A central aspect of type 2 diabetes is decreased functional β-cell mass. The orphan nuclear receptor Nr4a1 is critical for fuel utilization, but little is known regarding its regulation and function in the β-cell. Nr4a1 expression is decreased in type 2 diabetes rodent β-cells and type 2 diabetes patient islets. We have shown that Nr4a1-deficient mice have reduced β-cell mass and that Nr4a1 knockdown impairs glucose-stimulated insulin secretion (GSIS) in INS-1 832/13 β-cells. Here, we demonstrate that glucose concentration directly regulates β-cell Nr4a1 expression. We show that 11 mM glucose increases Nr4a1 expression in INS-1 832/13 β-cells and primary mouse islets. We show that glucose functions through the cAMP/PKA/CREB pathway to regulate Nr4a1 mRNA and protein expression.

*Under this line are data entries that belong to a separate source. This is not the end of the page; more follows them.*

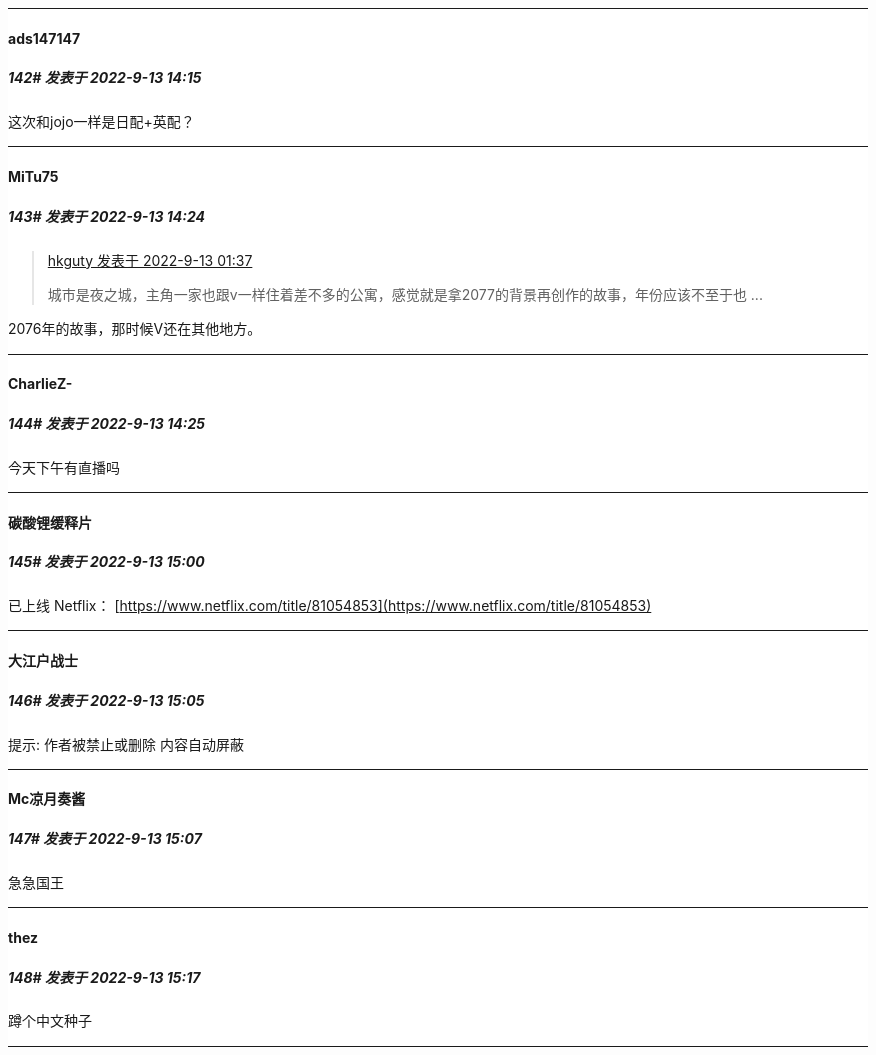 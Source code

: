 *****

####  ads147147  
##### 142#       发表于 2022-9-13 14:15

这次和jojo一样是日配+英配？

*****

####  MiTu75  
##### 143#       发表于 2022-9-13 14:24

<blockquote><a href="httphttps://bbs.saraba1st.com/2b/forum.php?mod=redirect&amp;goto=findpost&amp;pid=57459200&amp;ptid=2069884" target="_blank">hkguty 发表于 2022-9-13 01:37</a>

城市是夜之城，主角一家也跟v一样住着差不多的公寓，感觉就是拿2077的背景再创作的故事，年份应该不至于也 ...</blockquote>
2076年的故事，那时候V还在其他地方。

*****

####  CharlieZ-  
##### 144#       发表于 2022-9-13 14:25

今天下午有直播吗

*****

####  碳酸锂缓释片  
##### 145#       发表于 2022-9-13 15:00

已上线 Netflix：
[https://www.netflix.com/title/81054853](https://www.netflix.com/title/81054853)

*****

####  大江户战士  
##### 146#       发表于 2022-9-13 15:05

提示: 作者被禁止或删除 内容自动屏蔽

*****

####  Mc凉月奏酱  
##### 147#       发表于 2022-9-13 15:07

急急国王

*****

####  thez  
##### 148#       发表于 2022-9-13 15:17

蹲个中文种子

*****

Using animals, we show that Nr4a1 is necessary for GSIS and systemic glucose handling. Using RNA-seq, we define Nr4a1-regulated pathways in response to glucose in the mouse islet, including Glut2 expression. Our data suggest that Nr4a1 plays a critical role in the β-cells response to the fed state. Nr4a1 has a key role in fuel metabolism and β-cell function, but its exact role is unclear. Nr4a1 expression is regulated by glucose concentration using cAMP/PKA/CREB pathway. Nr4a1 regulates Glut2, Ndufa4, Ins1, In2, Sdhb, and Idh3g expression in response to glucose treatment. These results suggest that Nr4a1 is necessary for proper insulin secretion both through glucose uptake and metabolism machinery.